▶ Exercise data:

╔══

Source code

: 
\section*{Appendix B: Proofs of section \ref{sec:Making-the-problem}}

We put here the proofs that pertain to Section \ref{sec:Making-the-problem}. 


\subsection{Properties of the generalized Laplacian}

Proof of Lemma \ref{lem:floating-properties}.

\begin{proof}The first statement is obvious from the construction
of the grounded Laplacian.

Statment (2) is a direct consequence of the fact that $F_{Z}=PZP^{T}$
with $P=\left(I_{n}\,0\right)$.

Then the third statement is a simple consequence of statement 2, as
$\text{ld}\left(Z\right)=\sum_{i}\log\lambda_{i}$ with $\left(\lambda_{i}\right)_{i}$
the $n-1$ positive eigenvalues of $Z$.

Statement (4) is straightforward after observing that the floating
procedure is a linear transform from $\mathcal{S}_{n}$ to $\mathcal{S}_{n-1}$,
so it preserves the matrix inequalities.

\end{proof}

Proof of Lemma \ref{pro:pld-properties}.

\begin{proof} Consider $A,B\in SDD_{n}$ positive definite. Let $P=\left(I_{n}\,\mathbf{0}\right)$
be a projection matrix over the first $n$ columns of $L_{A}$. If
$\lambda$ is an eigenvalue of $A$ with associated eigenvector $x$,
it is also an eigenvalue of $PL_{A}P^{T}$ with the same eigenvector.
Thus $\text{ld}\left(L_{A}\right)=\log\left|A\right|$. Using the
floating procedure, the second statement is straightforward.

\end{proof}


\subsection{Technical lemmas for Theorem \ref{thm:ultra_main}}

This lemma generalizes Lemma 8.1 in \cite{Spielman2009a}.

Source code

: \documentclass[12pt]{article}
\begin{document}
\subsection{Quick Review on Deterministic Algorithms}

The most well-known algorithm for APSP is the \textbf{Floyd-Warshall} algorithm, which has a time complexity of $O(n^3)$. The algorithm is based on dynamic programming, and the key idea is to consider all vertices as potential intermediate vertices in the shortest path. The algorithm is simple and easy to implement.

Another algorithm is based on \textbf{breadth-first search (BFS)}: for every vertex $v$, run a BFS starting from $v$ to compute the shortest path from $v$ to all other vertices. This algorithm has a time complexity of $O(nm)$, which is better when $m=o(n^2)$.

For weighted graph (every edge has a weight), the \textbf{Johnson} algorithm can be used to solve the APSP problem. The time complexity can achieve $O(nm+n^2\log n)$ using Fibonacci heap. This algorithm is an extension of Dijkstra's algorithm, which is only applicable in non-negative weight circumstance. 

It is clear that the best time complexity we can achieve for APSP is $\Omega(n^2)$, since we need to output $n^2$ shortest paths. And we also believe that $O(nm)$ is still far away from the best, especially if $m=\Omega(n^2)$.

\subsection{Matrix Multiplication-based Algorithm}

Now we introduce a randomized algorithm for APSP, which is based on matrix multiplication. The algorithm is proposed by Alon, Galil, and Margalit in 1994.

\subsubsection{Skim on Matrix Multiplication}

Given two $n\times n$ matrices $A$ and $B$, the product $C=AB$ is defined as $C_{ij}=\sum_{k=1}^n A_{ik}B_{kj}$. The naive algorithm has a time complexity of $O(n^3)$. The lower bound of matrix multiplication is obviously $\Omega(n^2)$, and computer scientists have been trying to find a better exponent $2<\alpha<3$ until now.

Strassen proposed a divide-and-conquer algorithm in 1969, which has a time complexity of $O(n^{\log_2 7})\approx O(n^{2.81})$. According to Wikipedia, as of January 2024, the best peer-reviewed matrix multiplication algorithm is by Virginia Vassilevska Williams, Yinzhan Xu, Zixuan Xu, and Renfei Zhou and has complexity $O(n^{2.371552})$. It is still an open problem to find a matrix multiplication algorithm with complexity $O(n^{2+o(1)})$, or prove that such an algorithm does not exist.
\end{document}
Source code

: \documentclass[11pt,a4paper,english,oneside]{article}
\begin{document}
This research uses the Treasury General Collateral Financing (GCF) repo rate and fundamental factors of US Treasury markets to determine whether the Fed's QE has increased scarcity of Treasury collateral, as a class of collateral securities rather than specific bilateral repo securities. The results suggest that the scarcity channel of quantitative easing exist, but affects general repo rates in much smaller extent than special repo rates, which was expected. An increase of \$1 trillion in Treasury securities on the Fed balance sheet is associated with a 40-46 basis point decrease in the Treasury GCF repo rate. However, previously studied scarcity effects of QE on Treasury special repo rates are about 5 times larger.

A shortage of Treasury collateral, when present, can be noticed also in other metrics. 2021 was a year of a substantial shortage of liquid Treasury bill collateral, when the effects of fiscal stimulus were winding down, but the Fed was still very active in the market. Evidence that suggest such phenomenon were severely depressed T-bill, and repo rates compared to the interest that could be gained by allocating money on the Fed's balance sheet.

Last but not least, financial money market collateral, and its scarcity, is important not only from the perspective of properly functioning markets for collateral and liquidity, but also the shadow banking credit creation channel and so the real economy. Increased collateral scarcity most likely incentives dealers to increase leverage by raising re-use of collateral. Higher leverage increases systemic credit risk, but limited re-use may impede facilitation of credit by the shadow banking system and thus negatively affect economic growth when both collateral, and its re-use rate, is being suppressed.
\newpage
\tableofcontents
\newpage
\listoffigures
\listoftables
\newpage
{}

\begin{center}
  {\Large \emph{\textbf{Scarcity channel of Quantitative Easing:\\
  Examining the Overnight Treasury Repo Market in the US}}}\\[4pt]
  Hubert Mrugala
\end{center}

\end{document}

╚══

▶ Your assignment: Write the records out again. Each one must match exactly.

▶ Output of the task:
Source code

: 
\section*{Appendix B: Proofs of section \ref{sec:Making-the-problem}}

We put here the proofs that pertain to Section \ref{sec:Making-the-problem}. 


\subsection{Properties of the generalized Laplacian}

Proof of Lemma \ref{lem:floating-properties}.

\begin{proof}The first statement is obvious from the construction
of the grounded Laplacian.

Statment (2) is a direct consequence of the fact that $F_{Z}=PZP^{T}$
with $P=\left(I_{n}\,0\right)$.

Then the third statement is a simple consequence of statement 2, as
$\text{ld}\left(Z\right)=\sum_{i}\log\lambda_{i}$ with $\left(\lambda_{i}\right)_{i}$
the $n-1$ positive eigenvalues of $Z$.

Statement (4) is straightforward after observing that the floating
procedure is a linear transform from $\mathcal{S}_{n}$ to $\mathcal{S}_{n-1}$,
so it preserves the matrix inequalities.

\end{proof}

Proof of Lemma \ref{pro:pld-properties}.

\begin{proof} Consider $A,B\in SDD_{n}$ positive definite. Let $P=\left(I_{n}\,\mathbf{0}\right)$
be a projection matrix over the first $n$ columns of $L_{A}$. If
$\lambda$ is an eigenvalue of $A$ with associated eigenvector $x$,
it is also an eigenvalue of $PL_{A}P^{T}$ with the same eigenvector.
Thus $\text{ld}\left(L_{A}\right)=\log\left|A\right|$. Using the
floating procedure, the second statement is straightforward.

\end{proof}


\subsection{Technical lemmas for Theorem \ref{thm:ultra_main}}

This lemma generalizes Lemma 8.1 in \cite{Spielman2009a}.

Source code

: \documentclass[12pt]{article}
\begin{document}
\subsection{Quick Review on Deterministic Algorithms}

The most well-known algorithm for APSP is the \textbf{Floyd-Warshall} algorithm, which has a time complexity of $O(n^3)$. The algorithm is based on dynamic programming, and the key idea is to consider all vertices as potential intermediate vertices in the shortest path. The algorithm is simple and easy to implement.

Another algorithm is based on \textbf{breadth-first search (BFS)}: for every vertex $v$, run a BFS starting from $v$ to compute the shortest path from $v$ to all other vertices. This algorithm has a time complexity of $O(nm)$, which is better when $m=o(n^2)$.

For weighted graph (every edge has a weight), the \textbf{Johnson} algorithm can be used to solve the APSP problem. The time complexity can achieve $O(nm+n^2\log n)$ using Fibonacci heap. This algorithm is an extension of Dijkstra's algorithm, which is only applicable in non-negative weight circumstance. 

It is clear that the best time complexity we can achieve for APSP is $\Omega(n^2)$, since we need to output $n^2$ shortest paths. And we also believe that $O(nm)$ is still far away from the best, especially if $m=\Omega(n^2)$.

\subsection{Matrix Multiplication-based Algorithm}

Now we introduce a randomized algorithm for APSP, which is based on matrix multiplication. The algorithm is proposed by Alon, Galil, and Margalit in 1994.

\subsubsection{Skim on Matrix Multiplication}

Given two $n\times n$ matrices $A$ and $B$, the product $C=AB$ is defined as $C_{ij}=\sum_{k=1}^n A_{ik}B_{kj}$. The naive algorithm has a time complexity of $O(n^3)$. The lower bound of matrix multiplication is obviously $\Omega(n^2)$, and computer scientists have been trying to find a better exponent $2<\alpha<3$ until now.

Strassen proposed a divide-and-conquer algorithm in 1969, which has a time complexity of $O(n^{\log_2 7})\approx O(n^{2.81})$. According to Wikipedia, as of January 2024, the best peer-reviewed matrix multiplication algorithm is by Virginia Vassilevska Williams, Yinzhan Xu, Zixuan Xu, and Renfei Zhou and has complexity $O(n^{2.371552})$. It is still an open problem to find a matrix multiplication algorithm with complexity $O(n^{2+o(1)})$, or prove that such an algorithm does not exist.
\end{document}
Source code

: \documentclass[11pt,a4paper,english,oneside]{article}
\begin{document}
This research uses the Treasury General Collateral Financing (GCF) repo rate and fundamental factors of US Treasury markets to determine whether the Fed's QE has increased scarcity of Treasury collateral, as a class of collateral securities rather than specific bilateral repo securities. The results suggest that the scarcity channel of quantitative easing exist, but affects general repo rates in much smaller extent than special repo rates, which was expected. An increase of \$1 trillion in Treasury securities on the Fed balance sheet is associated with a 40-46 basis point decrease in the Treasury GCF repo rate. However, previously studied scarcity effects of QE on Treasury special repo rates are about 5 times larger.

A shortage of Treasury collateral, when present, can be noticed also in other metrics. 2021 was a year of a substantial shortage of liquid Treasury bill collateral, when the effects of fiscal stimulus were winding down, but the Fed was still very active in the market. Evidence that suggest such phenomenon were severely depressed T-bill, and repo rates compared to the interest that could be gained by allocating money on the Fed's balance sheet.

Last but not least, financial money market collateral, and its scarcity, is important not only from the perspective of properly functioning markets for collateral and liquidity, but also the shadow banking credit creation channel and so the real economy. Increased collateral scarcity most likely incentives dealers to increase leverage by raising re-use of collateral. Higher leverage increases systemic credit risk, but limited re-use may impede facilitation of credit by the shadow banking system and thus negatively affect economic growth when both collateral, and its re-use rate, is being suppressed.
\newpage
\tableofcontents
\newpage
\listoffigures
\listoftables
\newpage
{}

\begin{center}
  {\Large \emph{\textbf{Scarcity channel of Quantitative Easing:\\
  Examining the Overnight Treasury Repo Market in the US}}}\\[4pt]
  Hubert Mrugala
\end{center}

\end{document}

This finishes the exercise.